#### Listed records
^^^^^^^^

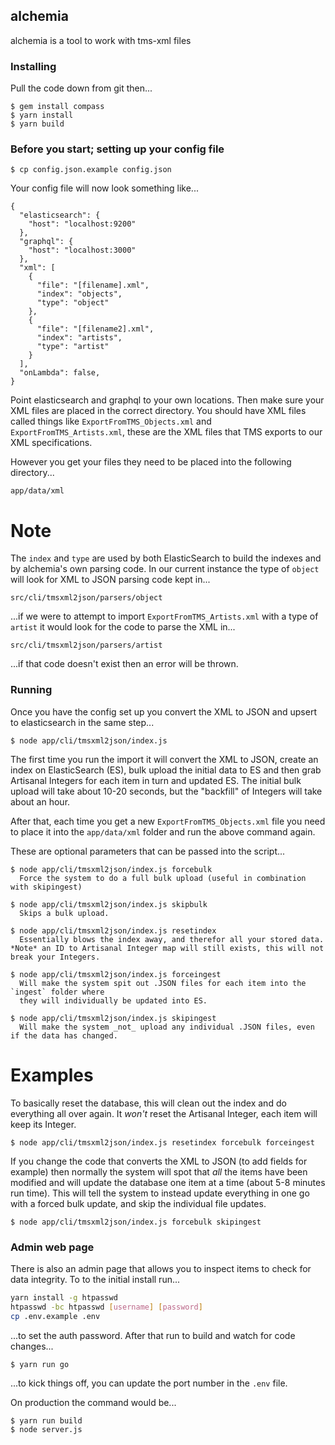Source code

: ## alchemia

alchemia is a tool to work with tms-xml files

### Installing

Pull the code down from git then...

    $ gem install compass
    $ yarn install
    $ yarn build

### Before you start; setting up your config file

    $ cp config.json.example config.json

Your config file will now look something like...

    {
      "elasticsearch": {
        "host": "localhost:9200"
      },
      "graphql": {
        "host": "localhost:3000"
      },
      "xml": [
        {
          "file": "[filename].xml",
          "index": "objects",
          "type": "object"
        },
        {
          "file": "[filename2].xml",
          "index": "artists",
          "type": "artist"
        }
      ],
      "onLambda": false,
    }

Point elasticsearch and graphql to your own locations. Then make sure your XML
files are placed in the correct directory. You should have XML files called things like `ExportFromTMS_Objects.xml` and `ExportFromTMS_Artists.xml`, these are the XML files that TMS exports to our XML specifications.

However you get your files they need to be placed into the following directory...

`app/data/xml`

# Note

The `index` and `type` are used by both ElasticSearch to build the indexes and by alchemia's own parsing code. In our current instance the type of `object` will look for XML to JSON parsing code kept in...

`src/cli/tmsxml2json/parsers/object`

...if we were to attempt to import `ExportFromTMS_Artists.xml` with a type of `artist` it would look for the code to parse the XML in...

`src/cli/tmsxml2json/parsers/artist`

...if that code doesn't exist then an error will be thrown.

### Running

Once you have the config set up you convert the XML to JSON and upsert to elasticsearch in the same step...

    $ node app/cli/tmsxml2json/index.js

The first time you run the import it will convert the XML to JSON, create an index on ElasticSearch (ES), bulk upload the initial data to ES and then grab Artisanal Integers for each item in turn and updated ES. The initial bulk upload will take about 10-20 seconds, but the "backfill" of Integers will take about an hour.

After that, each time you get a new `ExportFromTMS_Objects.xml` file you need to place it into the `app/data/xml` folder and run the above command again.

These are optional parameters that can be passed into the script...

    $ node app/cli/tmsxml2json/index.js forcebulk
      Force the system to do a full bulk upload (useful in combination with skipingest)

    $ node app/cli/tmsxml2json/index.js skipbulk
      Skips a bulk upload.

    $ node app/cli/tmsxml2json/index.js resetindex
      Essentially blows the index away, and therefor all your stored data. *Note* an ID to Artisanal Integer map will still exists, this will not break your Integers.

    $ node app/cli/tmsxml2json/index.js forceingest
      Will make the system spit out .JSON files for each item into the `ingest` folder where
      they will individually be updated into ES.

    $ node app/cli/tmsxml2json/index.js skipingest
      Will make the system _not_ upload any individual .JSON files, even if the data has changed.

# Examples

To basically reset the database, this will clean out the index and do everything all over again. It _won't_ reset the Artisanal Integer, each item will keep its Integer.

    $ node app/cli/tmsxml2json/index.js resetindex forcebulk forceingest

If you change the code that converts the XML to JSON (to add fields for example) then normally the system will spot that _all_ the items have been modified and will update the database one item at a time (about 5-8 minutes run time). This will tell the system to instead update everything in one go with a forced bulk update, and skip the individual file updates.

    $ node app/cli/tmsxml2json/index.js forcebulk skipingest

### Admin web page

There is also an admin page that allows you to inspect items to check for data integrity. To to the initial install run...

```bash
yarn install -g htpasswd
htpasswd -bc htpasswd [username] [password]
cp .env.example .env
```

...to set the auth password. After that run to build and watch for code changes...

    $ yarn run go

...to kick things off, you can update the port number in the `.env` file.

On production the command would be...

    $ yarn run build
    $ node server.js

^^^^^^^^

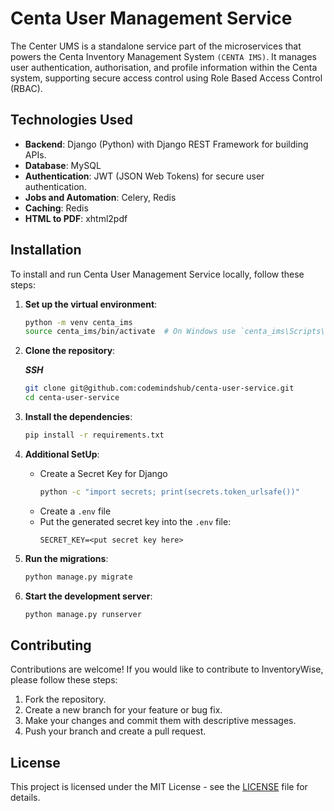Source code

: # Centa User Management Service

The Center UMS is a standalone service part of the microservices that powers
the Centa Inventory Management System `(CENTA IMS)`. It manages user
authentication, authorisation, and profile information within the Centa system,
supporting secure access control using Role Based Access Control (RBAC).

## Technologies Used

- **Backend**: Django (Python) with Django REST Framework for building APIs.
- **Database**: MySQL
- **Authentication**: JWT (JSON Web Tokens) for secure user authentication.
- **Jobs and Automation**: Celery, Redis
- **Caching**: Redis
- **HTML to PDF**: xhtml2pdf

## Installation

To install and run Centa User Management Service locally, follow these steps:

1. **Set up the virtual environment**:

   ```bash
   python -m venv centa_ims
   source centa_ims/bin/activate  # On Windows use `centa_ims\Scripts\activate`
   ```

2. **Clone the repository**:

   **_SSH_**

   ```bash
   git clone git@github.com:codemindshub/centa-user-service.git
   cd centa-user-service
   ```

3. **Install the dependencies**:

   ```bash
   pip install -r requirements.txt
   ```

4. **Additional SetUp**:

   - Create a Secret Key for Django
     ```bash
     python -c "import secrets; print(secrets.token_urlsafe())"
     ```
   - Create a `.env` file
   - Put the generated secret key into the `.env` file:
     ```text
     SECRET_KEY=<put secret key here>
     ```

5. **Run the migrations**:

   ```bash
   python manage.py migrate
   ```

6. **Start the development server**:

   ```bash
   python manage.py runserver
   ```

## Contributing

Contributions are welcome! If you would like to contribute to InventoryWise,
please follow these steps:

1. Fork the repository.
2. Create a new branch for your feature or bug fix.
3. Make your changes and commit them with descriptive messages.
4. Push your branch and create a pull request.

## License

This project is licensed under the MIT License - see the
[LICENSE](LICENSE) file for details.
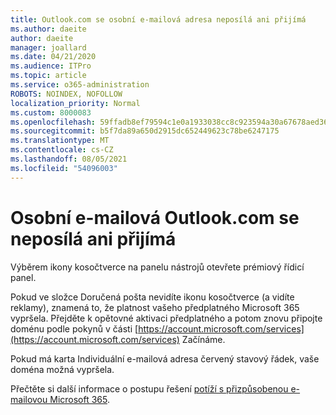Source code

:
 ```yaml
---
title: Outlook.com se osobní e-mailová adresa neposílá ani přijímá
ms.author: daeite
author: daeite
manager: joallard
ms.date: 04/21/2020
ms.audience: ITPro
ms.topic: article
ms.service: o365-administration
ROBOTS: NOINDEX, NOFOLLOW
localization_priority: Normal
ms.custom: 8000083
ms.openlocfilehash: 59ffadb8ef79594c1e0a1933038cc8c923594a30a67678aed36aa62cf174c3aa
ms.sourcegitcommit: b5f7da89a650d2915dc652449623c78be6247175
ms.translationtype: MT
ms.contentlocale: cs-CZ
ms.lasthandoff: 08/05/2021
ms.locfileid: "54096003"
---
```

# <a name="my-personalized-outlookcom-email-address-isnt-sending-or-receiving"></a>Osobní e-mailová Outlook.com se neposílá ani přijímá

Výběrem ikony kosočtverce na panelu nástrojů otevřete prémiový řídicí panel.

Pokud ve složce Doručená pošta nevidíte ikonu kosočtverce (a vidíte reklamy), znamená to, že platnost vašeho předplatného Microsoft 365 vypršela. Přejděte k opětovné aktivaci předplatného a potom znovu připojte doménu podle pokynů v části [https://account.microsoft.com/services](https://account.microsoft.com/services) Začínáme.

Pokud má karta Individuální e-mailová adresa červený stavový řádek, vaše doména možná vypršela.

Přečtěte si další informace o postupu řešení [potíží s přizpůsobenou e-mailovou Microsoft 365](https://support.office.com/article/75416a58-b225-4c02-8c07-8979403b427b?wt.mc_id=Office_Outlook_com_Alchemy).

^^^^^^^^

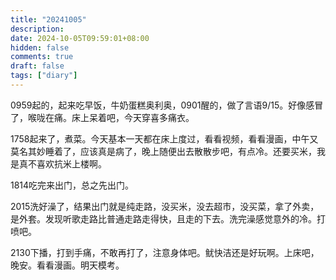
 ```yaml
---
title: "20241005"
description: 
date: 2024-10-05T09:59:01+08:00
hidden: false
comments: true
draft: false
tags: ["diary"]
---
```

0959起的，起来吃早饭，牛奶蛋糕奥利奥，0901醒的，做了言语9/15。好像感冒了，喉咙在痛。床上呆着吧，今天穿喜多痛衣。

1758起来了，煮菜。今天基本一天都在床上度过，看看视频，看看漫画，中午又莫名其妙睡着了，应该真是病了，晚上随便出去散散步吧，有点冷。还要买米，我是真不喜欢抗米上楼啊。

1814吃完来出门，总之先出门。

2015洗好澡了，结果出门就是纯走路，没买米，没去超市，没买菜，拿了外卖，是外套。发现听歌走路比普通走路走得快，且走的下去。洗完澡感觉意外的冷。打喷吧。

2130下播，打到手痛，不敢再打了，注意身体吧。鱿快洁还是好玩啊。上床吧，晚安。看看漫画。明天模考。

^^^^^^^^

#### What is required
Copy out exactly the material that runs from the line with "To install and" to the line with "se neposílá ani přijímá", ends included, and leave the pictures behind.

#### Answer to the exercise
To install and run Centa User Management Service locally, follow these steps:

1. **Set up the virtual environment**:

   ```bash
   python -m venv centa_ims
   source centa_ims/bin/activate  # On Windows use `centa_ims\Scripts\activate`
   ```

2. **Clone the repository**:

   **_SSH_**

   ```bash
   git clone git@github.com:codemindshub/centa-user-service.git
   cd centa-user-service
   ```

3. **Install the dependencies**:

   ```bash
   pip install -r requirements.txt
   ```

4. **Additional SetUp**:

   - Create a Secret Key for Django
     ```bash
     python -c "import secrets; print(secrets.token_urlsafe())"
     ```
   - Create a `.env` file
   - Put the generated secret key into the `.env` file:
     ```text
     SECRET_KEY=<put secret key here>
     ```

5. **Run the migrations**:

   ```bash
   python manage.py migrate
   ```

6. **Start the development server**:

   ```bash
   python manage.py runserver
   ```

## Contributing

Contributions are welcome! If you would like to contribute to InventoryWise,
please follow these steps:

1. Fork the repository.
2. Create a new branch for your feature or bug fix.
3. Make your changes and commit them with descriptive messages.
4. Push your branch and create a pull request.

## License

This project is licensed under the MIT License - see the
[LICENSE](LICENSE) file for details.
Source code

:
 ```yaml
---
title: Outlook.com se osobní e-mailová adresa neposílá ani přijímá
ms.author: daeite
author: daeite
manager: joallard
ms.date: 04/21/2020
ms.audience: ITPro
ms.topic: article
ms.service: o365-administration
ROBOTS: NOINDEX, NOFOLLOW
localization_priority: Normal
ms.custom: 8000083
ms.openlocfilehash: 59ffadb8ef79594c1e0a1933038cc8c923594a30a67678aed36aa62cf174c3aa
ms.sourcegitcommit: b5f7da89a650d2915dc652449623c78be6247175
ms.translationtype: MT
ms.contentlocale: cs-CZ
ms.lasthandoff: 08/05/2021
ms.locfileid: "54096003"
---
```

# <a name="my-personalized-outlookcom-email-address-isnt-sending-or-receiving"></a>Osobní e-mailová Outlook.com se neposílá ani přijímá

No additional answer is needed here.